* **Assigned task**: Except for the pictures, reproduce the records word for word.

- - -

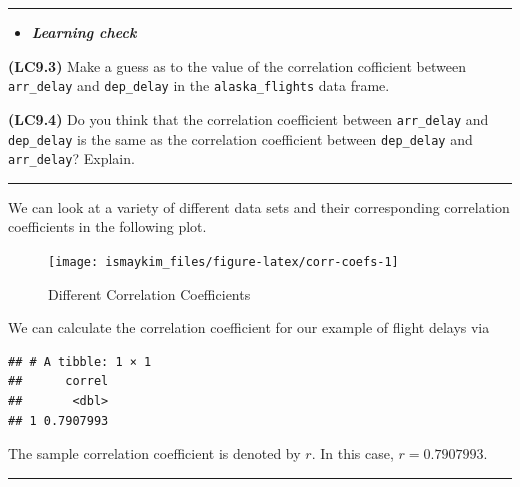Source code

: \documentclass[]{tufte-book}
\newenvironment{Shaded}{\begin{snugshade}}{\end{snugshade}}
\newcommand{\KeywordTok}[1]{\textcolor[rgb]{0.13,0.29,0.53}{\textbf{{#1}}}}
\newcommand{\DataTypeTok}[1]{\textcolor[rgb]{0.13,0.29,0.53}{{#1}}}
\newcommand{\StringTok}[1]{\textcolor[rgb]{0.31,0.60,0.02}{{#1}}}
\newcommand{\NormalTok}[1]{{#1}}
\let\oldrule=\rule
\renewcommand{\rule}[1]{\oldrule{\linewidth}}
\newenvironment{rmdblock}[1]
  {\begin{shaded*}
  \begin{itemize}
  \renewcommand{\labelitemi}{
    \raisebox{-.7\height}[0pt][0pt]{
    }
  }
  \item
  }
  {
  \end{itemize}
  \end{shaded*}
  }
\newenvironment{learncheck}
  {\begin{rmdblock}{warning}}
  {\end{rmdblock}}
\begin{document}
\begin{center}\rule{0.5\linewidth}{\linethickness}\end{center}

\begin{learncheck}
\textbf{\emph{Learning check}}
\end{learncheck}

\textbf{(LC9.3)} Make a guess as to the value of the correlation
cofficient between \texttt{arr\_delay} and \texttt{dep\_delay} in the
\texttt{alaska\_flights} data frame.

\textbf{(LC9.4)} Do you think that the correlation coefficient between
\texttt{arr\_delay} and \texttt{dep\_delay} is the same as the
correlation coefficient between \texttt{dep\_delay} and
\texttt{arr\_delay}? Explain.

\begin{center}\rule{0.5\linewidth}{\linethickness}\end{center}

We can look at a variety of different data sets and their corresponding
correlation coefficients in the following plot.

\begin{figure}

{\centering \texttt{[image: ismaykim\_files/figure-latex/corr-coefs-1]} 

}

\caption[Different Correlation Coefficients]{Different Correlation Coefficients}\label{fig:corr-coefs}
\end{figure}

We can calculate the correlation coefficient for our example of flight
delays via

\begin{Shaded}
\end{Shaded}

\begin{verbatim}
## # A tibble: 1 × 1
##      correl
##       <dbl>
## 1 0.7907993
\end{verbatim}

The sample correlation coefficient is denoted by \(r\). In this case,
\(r = 0.7907993\).

\begin{center}\rule{0.5\linewidth}{\linethickness}\end{center}
\end{document}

- - -

* **Answer to the problem**:
Source code

: \documentclass[]{tufte-book}
\newenvironment{Shaded}{\begin{snugshade}}{\end{snugshade}}
\newcommand{\KeywordTok}[1]{\textcolor[rgb]{0.13,0.29,0.53}{\textbf{{#1}}}}
\newcommand{\DataTypeTok}[1]{\textcolor[rgb]{0.13,0.29,0.53}{{#1}}}
\newcommand{\StringTok}[1]{\textcolor[rgb]{0.31,0.60,0.02}{{#1}}}
\newcommand{\NormalTok}[1]{{#1}}
\let\oldrule=\rule
\renewcommand{\rule}[1]{\oldrule{\linewidth}}
\newenvironment{rmdblock}[1]
  {\begin{shaded*}
  \begin{itemize}
  \renewcommand{\labelitemi}{
    \raisebox{-.7\height}[0pt][0pt]{
    }
  }
  \item
  }
  {
  \end{itemize}
  \end{shaded*}
  }
\newenvironment{learncheck}
  {\begin{rmdblock}{warning}}
  {\end{rmdblock}}
\begin{document}
\begin{center}\rule{0.5\linewidth}{\linethickness}\end{center}

\begin{learncheck}
\textbf{\emph{Learning check}}
\end{learncheck}

\textbf{(LC9.3)} Make a guess as to the value of the correlation
cofficient between \texttt{arr\_delay} and \texttt{dep\_delay} in the
\texttt{alaska\_flights} data frame.

\textbf{(LC9.4)} Do you think that the correlation coefficient between
\texttt{arr\_delay} and \texttt{dep\_delay} is the same as the
correlation coefficient between \texttt{dep\_delay} and
\texttt{arr\_delay}? Explain.

\begin{center}\rule{0.5\linewidth}{\linethickness}\end{center}

We can look at a variety of different data sets and their corresponding
correlation coefficients in the following plot.

\begin{figure}

{\centering \texttt{[image: ismaykim\_files/figure-latex/corr-coefs-1]} 

}

\caption[Different Correlation Coefficients]{Different Correlation Coefficients}\label{fig:corr-coefs}
\end{figure}

We can calculate the correlation coefficient for our example of flight
delays via

\begin{Shaded}
\end{Shaded}

\begin{verbatim}
## # A tibble: 1 × 1
##      correl
##       <dbl>
## 1 0.7907993
\end{verbatim}

The sample correlation coefficient is denoted by \(r\). In this case,
\(r = 0.7907993\).

\begin{center}\rule{0.5\linewidth}{\linethickness}\end{center}
\end{document}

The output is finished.